» **WHAT IS REQUIRED**: Leave the pictures aside and give back every entry below word for word.

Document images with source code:
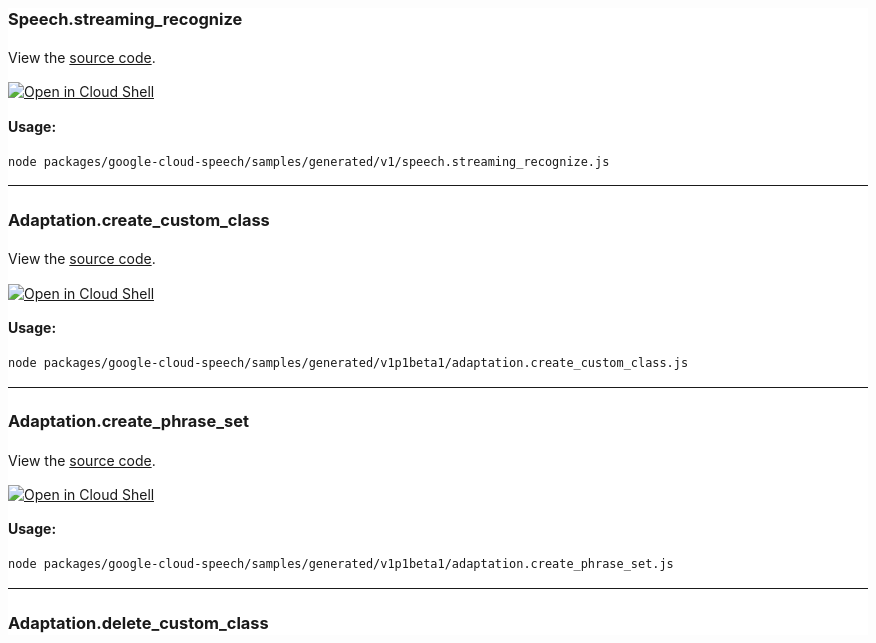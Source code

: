 

### Speech.streaming_recognize

View the [source code](https://github.com/googleapis/google-cloud-node/blob/master/packages/google-cloud-speech/samples/generated/v1/speech.streaming_recognize.js).

[![Open in Cloud Shell][shell_img]](https://console.cloud.google.com/cloudshell/open?git_repo=https://github.com/googleapis/google-cloud-node&page=editor&open_in_editor=packages/google-cloud-speech/samples/generated/v1/speech.streaming_recognize.js,samples/README.md)

__Usage:__


`node packages/google-cloud-speech/samples/generated/v1/speech.streaming_recognize.js`


-----




### Adaptation.create_custom_class

View the [source code](https://github.com/googleapis/google-cloud-node/blob/master/packages/google-cloud-speech/samples/generated/v1p1beta1/adaptation.create_custom_class.js).

[![Open in Cloud Shell][shell_img]](https://console.cloud.google.com/cloudshell/open?git_repo=https://github.com/googleapis/google-cloud-node&page=editor&open_in_editor=packages/google-cloud-speech/samples/generated/v1p1beta1/adaptation.create_custom_class.js,samples/README.md)

__Usage:__


`node packages/google-cloud-speech/samples/generated/v1p1beta1/adaptation.create_custom_class.js`


-----




### Adaptation.create_phrase_set

View the [source code](https://github.com/googleapis/google-cloud-node/blob/master/packages/google-cloud-speech/samples/generated/v1p1beta1/adaptation.create_phrase_set.js).

[![Open in Cloud Shell][shell_img]](https://console.cloud.google.com/cloudshell/open?git_repo=https://github.com/googleapis/google-cloud-node&page=editor&open_in_editor=packages/google-cloud-speech/samples/generated/v1p1beta1/adaptation.create_phrase_set.js,samples/README.md)

__Usage:__


`node packages/google-cloud-speech/samples/generated/v1p1beta1/adaptation.create_phrase_set.js`


-----




### Adaptation.delete_custom_class


[//]: # "This README.md file is auto-generated, all changes to this file will be lost."
[//]: # "To regenerate it, use `python -m synthtool`."
[shell_img]: https://gstatic.com/cloudssh/images/open-btn.png
[shell_link]: https://console.cloud.google.com/cloudshell/open?git_repo=https://github.com/googleapis/google-cloud-node&page=editor&open_in_editor=samples/README.md
[product-docs]: https://cloud.google.com/speech-to-text/docs/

» **ANSWER TO THIS PROBLEM**:
Source code

: 

### Speech.streaming_recognize

View the [source code](https://github.com/googleapis/google-cloud-node/blob/master/packages/google-cloud-speech/samples/generated/v1/speech.streaming_recognize.js).

[![Open in Cloud Shell][shell_img]](https://console.cloud.google.com/cloudshell/open?git_repo=https://github.com/googleapis/google-cloud-node&page=editor&open_in_editor=packages/google-cloud-speech/samples/generated/v1/speech.streaming_recognize.js,samples/README.md)

__Usage:__


`node packages/google-cloud-speech/samples/generated/v1/speech.streaming_recognize.js`


-----




### Adaptation.create_custom_class

View the [source code](https://github.com/googleapis/google-cloud-node/blob/master/packages/google-cloud-speech/samples/generated/v1p1beta1/adaptation.create_custom_class.js).

[![Open in Cloud Shell][shell_img]](https://console.cloud.google.com/cloudshell/open?git_repo=https://github.com/googleapis/google-cloud-node&page=editor&open_in_editor=packages/google-cloud-speech/samples/generated/v1p1beta1/adaptation.create_custom_class.js,samples/README.md)

__Usage:__


`node packages/google-cloud-speech/samples/generated/v1p1beta1/adaptation.create_custom_class.js`


-----




### Adaptation.create_phrase_set

View the [source code](https://github.com/googleapis/google-cloud-node/blob/master/packages/google-cloud-speech/samples/generated/v1p1beta1/adaptation.create_phrase_set.js).

[![Open in Cloud Shell][shell_img]](https://console.cloud.google.com/cloudshell/open?git_repo=https://github.com/googleapis/google-cloud-node&page=editor&open_in_editor=packages/google-cloud-speech/samples/generated/v1p1beta1/adaptation.create_phrase_set.js,samples/README.md)

__Usage:__


`node packages/google-cloud-speech/samples/generated/v1p1beta1/adaptation.create_phrase_set.js`


-----




### Adaptation.delete_custom_class


[//]: # "This README.md file is auto-generated, all changes to this file will be lost."
[//]: # "To regenerate it, use `python -m synthtool`."
[shell_img]: https://gstatic.com/cloudssh/images/open-btn.png
[shell_link]: https://console.cloud.google.com/cloudshell/open?git_repo=https://github.com/googleapis/google-cloud-node&page=editor&open_in_editor=samples/README.md
[product-docs]: https://cloud.google.com/speech-to-text/docs/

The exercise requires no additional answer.